I'm working on a device which has no sign of (digital) life. Unfortunately, I have zero clues on how digital systems including CPU, RAM, USB, and all shebang actually operate but as Dave would say "thou Shal check all the voltages", I checked all power rails and all seems to work correctly, after that I probed order places and haven't seen any digital pulse, there is 3 xtal in the circuit, one isolate with USB connection and its seems working correctly, the other ones somehow connected to CPU and the one connected to clock-in isolate but the amplitude is only about 4 mv, is this about the right amplitude or something a miss? and what is the chance of xtal going faulty? is it common or very rare? thanks
Is the crystal you are probing a 2-pin device i.e. just plain quartz resonator or an integrated crystal oscillator, which will have 4 pins or more?
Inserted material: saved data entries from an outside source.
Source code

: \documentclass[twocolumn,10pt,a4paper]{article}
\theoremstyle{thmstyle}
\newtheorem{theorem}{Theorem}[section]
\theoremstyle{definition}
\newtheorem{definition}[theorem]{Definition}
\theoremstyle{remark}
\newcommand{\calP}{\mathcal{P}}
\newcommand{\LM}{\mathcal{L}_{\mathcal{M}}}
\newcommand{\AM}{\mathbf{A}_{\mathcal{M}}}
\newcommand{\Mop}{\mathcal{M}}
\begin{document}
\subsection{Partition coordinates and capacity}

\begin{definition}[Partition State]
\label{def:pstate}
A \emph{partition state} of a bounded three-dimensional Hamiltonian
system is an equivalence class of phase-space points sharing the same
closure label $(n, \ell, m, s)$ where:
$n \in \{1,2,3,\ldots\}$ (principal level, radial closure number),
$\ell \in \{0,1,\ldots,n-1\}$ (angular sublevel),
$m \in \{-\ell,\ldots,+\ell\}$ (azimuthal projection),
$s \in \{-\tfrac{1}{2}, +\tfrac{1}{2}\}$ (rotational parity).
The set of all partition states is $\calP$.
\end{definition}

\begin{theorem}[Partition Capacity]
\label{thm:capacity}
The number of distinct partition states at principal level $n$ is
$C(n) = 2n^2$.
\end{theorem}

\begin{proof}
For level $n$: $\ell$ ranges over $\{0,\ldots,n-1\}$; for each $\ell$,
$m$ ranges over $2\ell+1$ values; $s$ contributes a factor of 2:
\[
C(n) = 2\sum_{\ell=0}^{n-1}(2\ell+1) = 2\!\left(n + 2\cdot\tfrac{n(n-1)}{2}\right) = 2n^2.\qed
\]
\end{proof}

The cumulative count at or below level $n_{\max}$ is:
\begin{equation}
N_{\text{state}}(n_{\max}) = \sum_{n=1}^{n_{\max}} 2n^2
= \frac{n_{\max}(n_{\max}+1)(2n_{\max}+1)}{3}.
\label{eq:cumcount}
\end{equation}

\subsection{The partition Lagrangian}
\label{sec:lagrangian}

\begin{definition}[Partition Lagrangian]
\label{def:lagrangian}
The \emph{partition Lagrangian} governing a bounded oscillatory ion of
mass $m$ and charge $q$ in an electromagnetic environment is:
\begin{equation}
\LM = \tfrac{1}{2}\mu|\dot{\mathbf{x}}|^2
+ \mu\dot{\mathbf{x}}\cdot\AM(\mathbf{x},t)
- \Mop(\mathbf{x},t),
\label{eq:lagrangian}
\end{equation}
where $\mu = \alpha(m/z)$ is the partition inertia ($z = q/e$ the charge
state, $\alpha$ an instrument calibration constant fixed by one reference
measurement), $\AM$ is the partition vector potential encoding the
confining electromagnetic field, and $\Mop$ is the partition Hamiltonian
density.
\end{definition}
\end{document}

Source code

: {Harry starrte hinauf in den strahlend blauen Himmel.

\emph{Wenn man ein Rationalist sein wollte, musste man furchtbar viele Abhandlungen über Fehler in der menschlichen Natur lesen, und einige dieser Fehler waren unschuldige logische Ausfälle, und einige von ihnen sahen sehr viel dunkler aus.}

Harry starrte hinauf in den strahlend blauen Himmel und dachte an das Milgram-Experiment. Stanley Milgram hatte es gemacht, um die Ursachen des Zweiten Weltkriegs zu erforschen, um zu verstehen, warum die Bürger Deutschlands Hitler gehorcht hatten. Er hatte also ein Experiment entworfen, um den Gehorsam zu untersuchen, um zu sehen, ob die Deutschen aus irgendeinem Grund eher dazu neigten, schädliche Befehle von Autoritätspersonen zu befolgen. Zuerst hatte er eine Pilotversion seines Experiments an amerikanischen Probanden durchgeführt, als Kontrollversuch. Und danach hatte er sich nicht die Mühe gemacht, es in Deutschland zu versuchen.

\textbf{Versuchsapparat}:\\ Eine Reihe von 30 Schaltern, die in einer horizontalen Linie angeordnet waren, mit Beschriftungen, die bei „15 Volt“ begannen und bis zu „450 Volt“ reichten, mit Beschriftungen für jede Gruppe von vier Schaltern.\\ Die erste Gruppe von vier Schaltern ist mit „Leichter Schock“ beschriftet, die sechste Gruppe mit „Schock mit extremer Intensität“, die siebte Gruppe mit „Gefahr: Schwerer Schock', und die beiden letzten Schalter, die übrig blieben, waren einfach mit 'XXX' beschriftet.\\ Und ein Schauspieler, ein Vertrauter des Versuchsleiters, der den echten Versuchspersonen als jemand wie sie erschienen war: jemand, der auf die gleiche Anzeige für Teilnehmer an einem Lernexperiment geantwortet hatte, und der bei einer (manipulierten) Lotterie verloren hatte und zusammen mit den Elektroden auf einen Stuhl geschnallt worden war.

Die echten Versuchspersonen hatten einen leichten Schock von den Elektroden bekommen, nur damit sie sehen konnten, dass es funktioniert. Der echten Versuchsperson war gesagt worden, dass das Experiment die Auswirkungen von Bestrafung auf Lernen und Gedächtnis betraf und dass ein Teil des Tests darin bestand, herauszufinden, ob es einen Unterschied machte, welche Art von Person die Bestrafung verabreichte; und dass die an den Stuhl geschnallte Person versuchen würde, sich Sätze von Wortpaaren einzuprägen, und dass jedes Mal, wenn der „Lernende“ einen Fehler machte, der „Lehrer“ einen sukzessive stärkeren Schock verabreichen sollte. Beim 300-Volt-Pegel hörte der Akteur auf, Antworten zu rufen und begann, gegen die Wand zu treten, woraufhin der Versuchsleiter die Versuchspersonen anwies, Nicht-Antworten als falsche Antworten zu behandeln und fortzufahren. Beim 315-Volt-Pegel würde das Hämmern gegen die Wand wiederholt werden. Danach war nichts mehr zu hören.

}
If it is a 2-pin device there will be an amplifier inside the chip used to form the oscillator together with the crystal. These circuits are usually very sensitive to disturbances and and if you are probing directly on the  crystal the loading of the scope probe will quite often stop the oscillator. You either need to use a high-resistance, low-capacitance active probe to minimise the loading or find another clock output further downstream of the clock oscillator to monitor the signal.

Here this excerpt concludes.